El amor preceptor | María Moreno

Compartimos la conferencia completa que brindó María Moreno cuando recibió el Doctorado Honoris Causa de la UNC, el 23 de septiembre de 2025.

No al veto, es la frase imprescindible, mantra político que me impide empezar por el cantado GRACIAS ante el honor que se me confiere y antes de que el síndrome del impostor me haga sentir como el personaje de aquella vieja película nacional titulada Cristóbal Colón en la facultad de Medicina protagonizada por Pepitito Marrone (ya hablaré de esto a su tiempo). Honoris causa –vengo con mis cucardas– orgullo disca, columna monstri, cronista todera –el autodidacta no es el que aprende de sí mismo sino el que elige sus maestros, me sopla Germán García–. Los míos son Rodolfo Walsh de quien hablaré mañana y Enrique Raab, declarado marxista miembro del PRT hoy detenido y desaparecido y que, por esas mitologías tan argentinas como que Gardel era uruguayo y Cortázar, belga, era vienés. En realidad tendría que agregar a Miguel Brascó pero tengo miedo de que su fantasma me venga a tirar de los pies.

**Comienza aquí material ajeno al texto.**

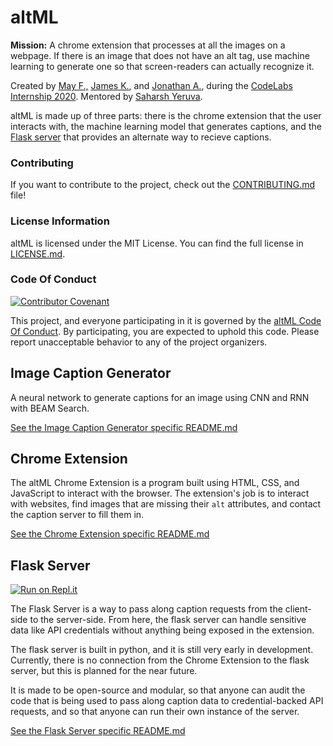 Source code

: # altML

**Mission:** A chrome extension that processes at all the images on a webpage. If there is an image that does not have an alt tag, use machine learning to generate one so that screen-readers can actually recognize it.

Created by [May F.,](https://github.com/maydonut) [James K.](https://github.com/thatrobotdev), and [Jonathan A.](https://github.com/jonny13), during the [CodeLabs Internship 2020](https://labs.codeday.org/). Mentored by [Saharsh Yeruva](https://github.com/saharshy29).

altML is made up of three parts: there is the chrome extension that the user interacts with, the machine learning model that generates captions, and the [Flask server](https://repl.it/github/saharshy29/altML) that provides an alternate way to recieve captions.

### Contributing
If you want to contribute to the project, check out the [CONTRIBUTING.md](.github/CONTRIBUTING.md) file!

### License Information
altML is licensed under the MIT License. You can find the full license in [LICENSE.md](.github/LICENSE.md).

### Code Of Conduct
[![Contributor Covenant](https://img.shields.io/badge/Contributor%20Covenant-v2.0%20adopted-ff69b4.svg)](.github/CODE_OF_CONDUCT.md)

This project, and everyone participating in it is governed by the [altML Code Of Conduct](.github/CODE_OF_CONDUCT.md). By participating, you are expected to uphold this code. Please report unacceptable behavior to any of the project organizers.

## Image Caption Generator
A neural network to generate captions for an image using CNN and RNN with BEAM Search.

[See the Image Caption Generator specific README.md]((ml/README.md))

## Chrome Extension
The altML Chrome Extension is a program built using HTML, CSS, and JavaScript to interact with the browser. The extension's job is to interact with websites, find images that are missing their `alt` attributes, and contact the caption server to fill them in.

[See the Chrome Extension specific README.md]((extension/README.md))

## Flask Server
[![Run on Repl.it](https://repl.it/badge/github/saharshy29/altML)](https://repl.it/github/saharshy29/altML)

The Flask Server is a way to pass along caption requests from the client-side to the server-side. From here, the flask server can handle sensitive data like API credentials without anything being exposed in the extension.

The flask server is built in python, and it is still very early in development. Currently, there is no connection from the Chrome Extension to the flask server, but this is planned for the near future.

It is made to be open-source and modular, so that anyone can audit the code that is being used to pass along caption data to credential-backed API requests, and so that anyone can run their own instance of the server.

[See the Flask Server specific README.md]((flask_server/README.md))

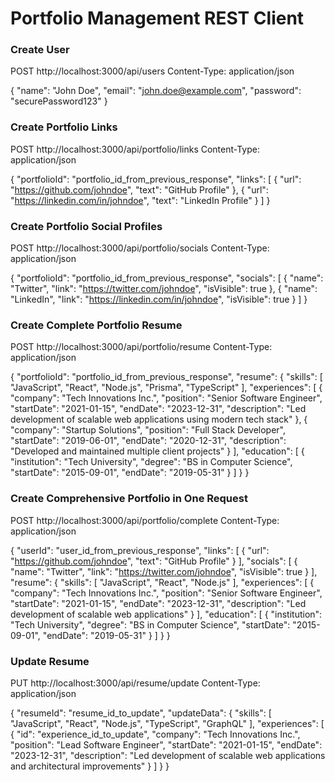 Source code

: # Portfolio Management REST Client

### Create User
POST http://localhost:3000/api/users
Content-Type: application/json

{
  "name": "John Doe",
  "email": "john.doe@example.com",
  "password": "securePassword123"
}


### Create Portfolio Links
POST http://localhost:3000/api/portfolio/links
Content-Type: application/json

{
  "portfolioId": "portfolio_id_from_previous_response",
  "links": [
    {
      "url": "https://github.com/johndoe",
      "text": "GitHub Profile"
    },
    {
      "url": "https://linkedin.com/in/johndoe",
      "text": "LinkedIn Profile"
    }
  ]
}

### Create Portfolio Social Profiles
POST http://localhost:3000/api/portfolio/socials
Content-Type: application/json

{
  "portfolioId": "portfolio_id_from_previous_response",
  "socials": [
    {
      "name": "Twitter",
      "link": "https://twitter.com/johndoe",
      "isVisible": true
    },
    {
      "name": "LinkedIn",
      "link": "https://linkedin.com/in/johndoe",
      "isVisible": true
    }
  ]
}

### Create Complete Portfolio Resume
POST http://localhost:3000/api/portfolio/resume
Content-Type: application/json

{
  "portfolioId": "portfolio_id_from_previous_response",
  "resume": {
    "skills": [
      "JavaScript",
      "React",
      "Node.js",
      "Prisma",
      "TypeScript"
    ],
    "experiences": [
      {
        "company": "Tech Innovations Inc.",
        "position": "Senior Software Engineer",
        "startDate": "2021-01-15",
        "endDate": "2023-12-31",
        "description": "Led development of scalable web applications using modern tech stack"
      },
      {
        "company": "Startup Solutions",
        "position": "Full Stack Developer",
        "startDate": "2019-06-01",
        "endDate": "2020-12-31",
        "description": "Developed and maintained multiple client projects"
      }
    ],
    "education": [
      {
        "institution": "Tech University",
        "degree": "BS in Computer Science",
        "startDate": "2015-09-01",
        "endDate": "2019-05-31"
      }
    ]
  }
}

### Create Comprehensive Portfolio in One Request
POST http://localhost:3000/api/portfolio/complete
Content-Type: application/json

{
  "userId": "user_id_from_previous_response",
  "links": [
    {
      "url": "https://github.com/johndoe",
      "text": "GitHub Profile"
    }
  ],
  "socials": [
    {
      "name": "Twitter",
      "link": "https://twitter.com/johndoe",
      "isVisible": true
    }
  ],
  "resume": {
    "skills": [
      "JavaScript",
      "React",
      "Node.js"
    ],
    "experiences": [
      {
        "company": "Tech Innovations Inc.",
        "position": "Senior Software Engineer",
        "startDate": "2021-01-15",
        "endDate": "2023-12-31",
        "description": "Led development of scalable web applications"
      }
    ],
    "education": [
      {
        "institution": "Tech University",
        "degree": "BS in Computer Science",
        "startDate": "2015-09-01",
        "endDate": "2019-05-31"
      }
    ]
  }
}

### Update Resume
PUT http://localhost:3000/api/resume/update
Content-Type: application/json

{
  "resumeId": "resume_id_to_update",
  "updateData": {
    "skills": [
      "JavaScript",
      "React",
      "Node.js",
      "TypeScript",
      "GraphQL"
    ],
    "experiences": [
      {
        "id": "experience_id_to_update",
        "company": "Tech Innovations Inc.",
        "position": "Lead Software Engineer",
        "startDate": "2021-01-15",
        "endDate": "2023-12-31",
        "description": "Led development of scalable web applications and architectural improvements"
      }
    ]
  }
}
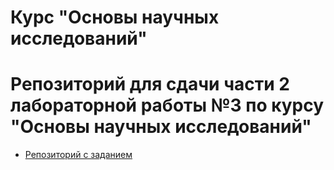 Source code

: # Курс "Основы научных исследований"
# Репозиторий для сдачи части 2 лабораторной работы №3 по курсу "Основы научных исследований" 

- [Репозиторий с заданием](https://github.com/itsecd/academic-lab-3)
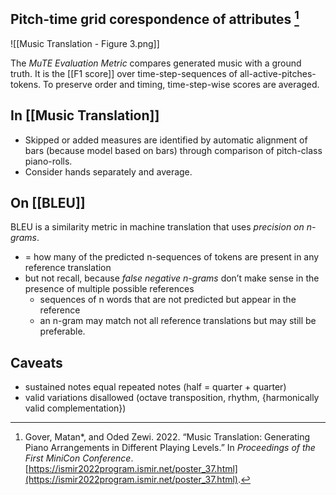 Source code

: ## Pitch-time grid corespondence of attributes [^@goverMusicTranslationGenerating2022]

![[Music Translation - Figure 3.png]]

The *MuTE Evaluation Metric* compares generated music with a ground truth. It is the [[F1 score]] over time-step-sequences of all-active-pitches-tokens. To preserve order and timing, time-step-wise scores are averaged.

## In [[Music Translation]]
- Skipped or added measures are identified by automatic alignment of bars (because model based on bars) through comparison of pitch-class piano-rolls. 
- Consider hands separately and average.

## On [[BLEU]]
BLEU is a similarity metric in machine translation that uses *precision on n-grams*.
- = how many of the predicted n-sequences of tokens are present in any reference translation
- but not recall, because *false negative n-grams* don’t make sense in the presence of multiple possible references 
	- sequences of n words that are not predicted but appear in the reference 
	- an n-gram may match not all reference translations but may still be preferable.

## Caveats
- sustained notes equal repeated notes (half = quarter + quarter)
- valid variations disallowed (octave transposition, rhythm, {harmonically valid complementation})

[^@goverMusicTranslationGenerating2022]: Gover, Matan*, and Oded Zewi. 2022. “Music Translation: Generating Piano Arrangements in Different Playing Levels.” In _Proceedings of the First MiniCon Conference_. [https://ismir2022program.ismir.net/poster_37.html](https://ismir2022program.ismir.net/poster_37.html). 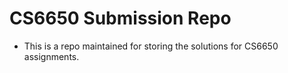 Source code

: # CS6650 Submission Repo
  - This is a repo maintained for storing the solutions for CS6650 assignments.
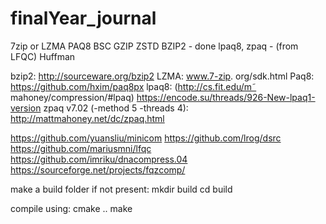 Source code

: # finalYear_journal

7zip or LZMA
PAQ8
BSC
GZIP
ZSTD
BZIP2 - done
lpaq8, zpaq - (from LFQC)
Huffman

bzip2: http://sourceware.org/bzip2
LZMA: www.7-zip. org/sdk.html
Paq8: https://github.com/hxim/paq8px
lpaq8: (http://cs.fit.edu/m˜ mahoney/compression/#lpaq)
https://encode.su/threads/926-New-lpaq1-version
zpaq v7.02 (-method 5 -threads 4): http://mattmahoney.net/dc/zpaq.html

https://github.com/yuansliu/minicom
https://github.com/lrog/dsrc
https://github.com/mariusmni/lfqc
https://github.com/imriku/dnacompress.04
https://sourceforge.net/projects/fqzcomp/


make a build folder if not present:
mkdir build
cd build

compile using:
cmake ..
make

Y en el GRACIAS aparece un sentimiento de culpa. ¡Sombra terrible de mi madre voy a evocarte! De origen pobrísimo, como escrito por Edmundo Damicis, casi la estoy oyendo decir “¡honoris causa, qué barbaridad!, ¡honoris chanta debían darle! ¡Si se pasó veinte años sentada en bar, debe ser que tiene una cuña con los cordobeses! A continuación la veo la saga competitiva de sucesivas imágenes: la débil luz de una vela en la pieza de conventillo que compartía con sus padres, la ayuda del carnicero para hacer las cuentas en la primaria, la falta de dinero para solventar los  gastos de un vestido blanco, destinado a formar parte de una coreografía del arco iris en un acto escolar, entonces le pusieron una camiseta, el ingreso a Exactas donde desaprobó medicina, pero se anotó en química, la ayuda de los profesionales judíos del barrio Once que la llamaban Ruth la moabita porque pertenecía a otra tribu, conocer el mar a los treinta años. Por fin el deseado título de doctora. “Dra. Forero” lo hacía sonar como un latigazo. Andaba siempre en guardapolvo por si la confundían con médica o maestra. Porque también adoraba enseñar. Hizo de un lavavidrios comunista un químico empírico, a un Papa y a un gremialista pistolero que aparece dando testimonio en ¿Quién mató a Rosendo? Mi madre lo vio con ametralladora en ristre cuando vino a intervenir Bromatología durante el gobierno de Cámpora. Ella que fue su jefa intervenida le enseñó los términos profesionales que él debía usar en los discursos, lástima que en vez de PH dijo HDE P.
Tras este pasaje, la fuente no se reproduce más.